--- Task material Enclosed Below ---

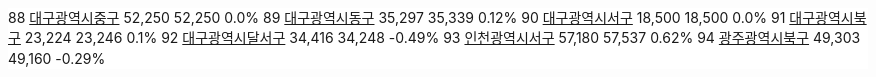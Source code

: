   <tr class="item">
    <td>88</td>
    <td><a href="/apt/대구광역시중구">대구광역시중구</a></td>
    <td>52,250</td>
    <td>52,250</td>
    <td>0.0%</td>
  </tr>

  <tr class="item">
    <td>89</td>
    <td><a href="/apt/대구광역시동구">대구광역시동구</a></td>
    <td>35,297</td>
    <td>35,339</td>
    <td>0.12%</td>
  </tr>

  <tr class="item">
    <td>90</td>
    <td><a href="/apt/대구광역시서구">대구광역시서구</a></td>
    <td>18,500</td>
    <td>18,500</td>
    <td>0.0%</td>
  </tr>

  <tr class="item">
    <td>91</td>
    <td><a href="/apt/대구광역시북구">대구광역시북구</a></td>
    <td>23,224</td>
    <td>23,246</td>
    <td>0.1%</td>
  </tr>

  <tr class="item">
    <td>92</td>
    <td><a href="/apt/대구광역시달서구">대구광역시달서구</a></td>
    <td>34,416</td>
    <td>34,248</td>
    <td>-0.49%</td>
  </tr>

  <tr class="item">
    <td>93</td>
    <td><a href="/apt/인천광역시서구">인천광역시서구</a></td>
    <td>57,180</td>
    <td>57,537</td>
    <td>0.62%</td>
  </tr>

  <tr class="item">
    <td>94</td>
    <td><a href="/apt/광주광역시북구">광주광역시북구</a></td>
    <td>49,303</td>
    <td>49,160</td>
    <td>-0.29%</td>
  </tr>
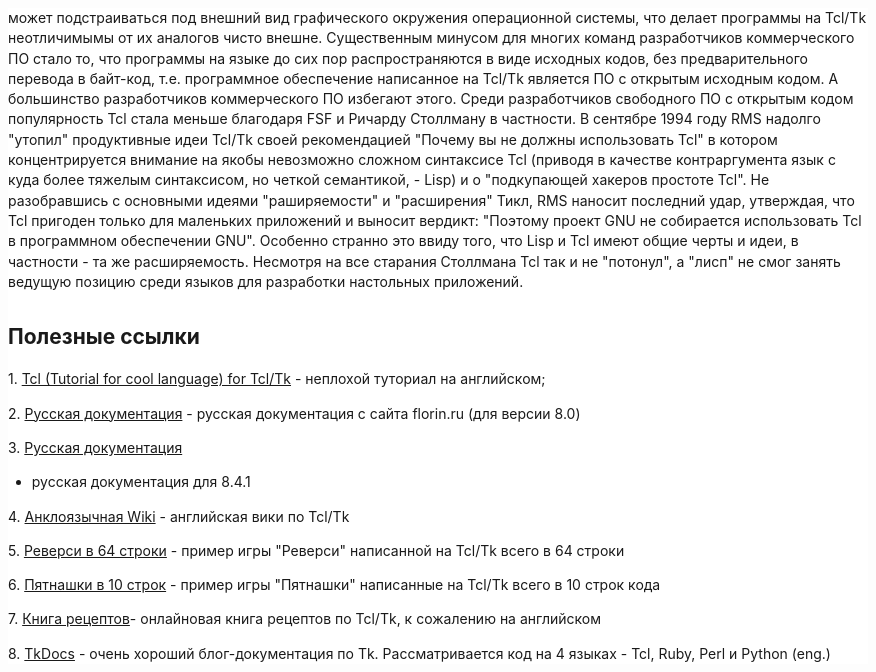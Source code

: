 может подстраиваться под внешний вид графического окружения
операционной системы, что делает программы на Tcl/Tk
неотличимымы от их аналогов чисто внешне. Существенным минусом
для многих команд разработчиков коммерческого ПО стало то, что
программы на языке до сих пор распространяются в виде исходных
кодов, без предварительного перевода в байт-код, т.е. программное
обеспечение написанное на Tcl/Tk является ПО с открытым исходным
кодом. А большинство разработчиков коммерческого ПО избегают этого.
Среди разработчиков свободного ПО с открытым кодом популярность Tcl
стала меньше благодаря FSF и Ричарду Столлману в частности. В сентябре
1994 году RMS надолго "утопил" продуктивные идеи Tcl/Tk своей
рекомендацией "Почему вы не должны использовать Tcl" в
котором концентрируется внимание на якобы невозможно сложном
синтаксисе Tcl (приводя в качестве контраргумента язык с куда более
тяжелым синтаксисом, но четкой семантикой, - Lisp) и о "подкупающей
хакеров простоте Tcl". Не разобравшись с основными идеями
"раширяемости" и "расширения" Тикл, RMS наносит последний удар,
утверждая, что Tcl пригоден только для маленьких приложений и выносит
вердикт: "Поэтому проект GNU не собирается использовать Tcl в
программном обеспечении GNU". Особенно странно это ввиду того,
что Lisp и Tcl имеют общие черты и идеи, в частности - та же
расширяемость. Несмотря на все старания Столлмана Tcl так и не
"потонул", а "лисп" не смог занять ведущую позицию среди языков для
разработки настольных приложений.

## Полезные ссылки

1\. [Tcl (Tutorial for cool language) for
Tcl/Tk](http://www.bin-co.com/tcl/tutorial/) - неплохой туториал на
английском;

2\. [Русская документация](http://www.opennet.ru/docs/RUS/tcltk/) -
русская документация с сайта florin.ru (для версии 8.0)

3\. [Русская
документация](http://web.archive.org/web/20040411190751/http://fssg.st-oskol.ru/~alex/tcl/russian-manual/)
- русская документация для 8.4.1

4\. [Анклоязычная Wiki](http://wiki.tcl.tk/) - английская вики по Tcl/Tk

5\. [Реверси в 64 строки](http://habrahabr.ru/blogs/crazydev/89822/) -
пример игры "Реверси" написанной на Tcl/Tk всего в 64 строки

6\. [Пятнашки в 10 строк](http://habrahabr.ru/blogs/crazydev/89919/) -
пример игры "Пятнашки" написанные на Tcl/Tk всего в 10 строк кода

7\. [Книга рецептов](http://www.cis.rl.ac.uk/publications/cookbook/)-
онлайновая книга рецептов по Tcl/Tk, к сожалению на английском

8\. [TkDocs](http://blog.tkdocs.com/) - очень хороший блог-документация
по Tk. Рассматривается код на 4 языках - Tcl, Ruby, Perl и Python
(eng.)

--- End of Enclosed Task material ---

### Work required
Nothing but the lines from the first line of the data through the line with "утверждая, что Tcl" belongs in the answer, copied exactly and without pictures.

### Finished exercise
Source code

:   <tr class="item">
    <td>88</td>
    <td><a href="/apt/대구광역시중구">대구광역시중구</a></td>
    <td>52,250</td>
    <td>52,250</td>
    <td>0.0%</td>
  </tr>

  <tr class="item">
    <td>89</td>
    <td><a href="/apt/대구광역시동구">대구광역시동구</a></td>
    <td>35,297</td>
    <td>35,339</td>
    <td>0.12%</td>
  </tr>

  <tr class="item">
    <td>90</td>
    <td><a href="/apt/대구광역시서구">대구광역시서구</a></td>
    <td>18,500</td>
    <td>18,500</td>
    <td>0.0%</td>
  </tr>

  <tr class="item">
    <td>91</td>
    <td><a href="/apt/대구광역시북구">대구광역시북구</a></td>
    <td>23,224</td>
    <td>23,246</td>
    <td>0.1%</td>
  </tr>

  <tr class="item">
    <td>92</td>
    <td><a href="/apt/대구광역시달서구">대구광역시달서구</a></td>
    <td>34,416</td>
    <td>34,248</td>
    <td>-0.49%</td>
  </tr>

  <tr class="item">
    <td>93</td>
    <td><a href="/apt/인천광역시서구">인천광역시서구</a></td>
    <td>57,180</td>
    <td>57,537</td>
    <td>0.62%</td>
  </tr>

  <tr class="item">
    <td>94</td>
    <td><a href="/apt/광주광역시북구">광주광역시북구</a></td>
    <td>49,303</td>
    <td>49,160</td>
    <td>-0.29%</td>
  </tr>
Source code

: может подстраиваться под внешний вид графического окружения
операционной системы, что делает программы на Tcl/Tk
неотличимымы от их аналогов чисто внешне. Существенным минусом
для многих команд разработчиков коммерческого ПО стало то, что
программы на языке до сих пор распространяются в виде исходных
кодов, без предварительного перевода в байт-код, т.е. программное
обеспечение написанное на Tcl/Tk является ПО с открытым исходным
кодом. А большинство разработчиков коммерческого ПО избегают этого.
Среди разработчиков свободного ПО с открытым кодом популярность Tcl
стала меньше благодаря FSF и Ричарду Столлману в частности. В сентябре
1994 году RMS надолго "утопил" продуктивные идеи Tcl/Tk своей
рекомендацией "Почему вы не должны использовать Tcl" в
котором концентрируется внимание на якобы невозможно сложном
синтаксисе Tcl (приводя в качестве контраргумента язык с куда более
тяжелым синтаксисом, но четкой семантикой, - Lisp) и о "подкупающей
хакеров простоте Tcl". Не разобравшись с основными идеями
"раширяемости" и "расширения" Тикл, RMS наносит последний удар,
утверждая, что Tcl пригоден только для маленьких приложений и выносит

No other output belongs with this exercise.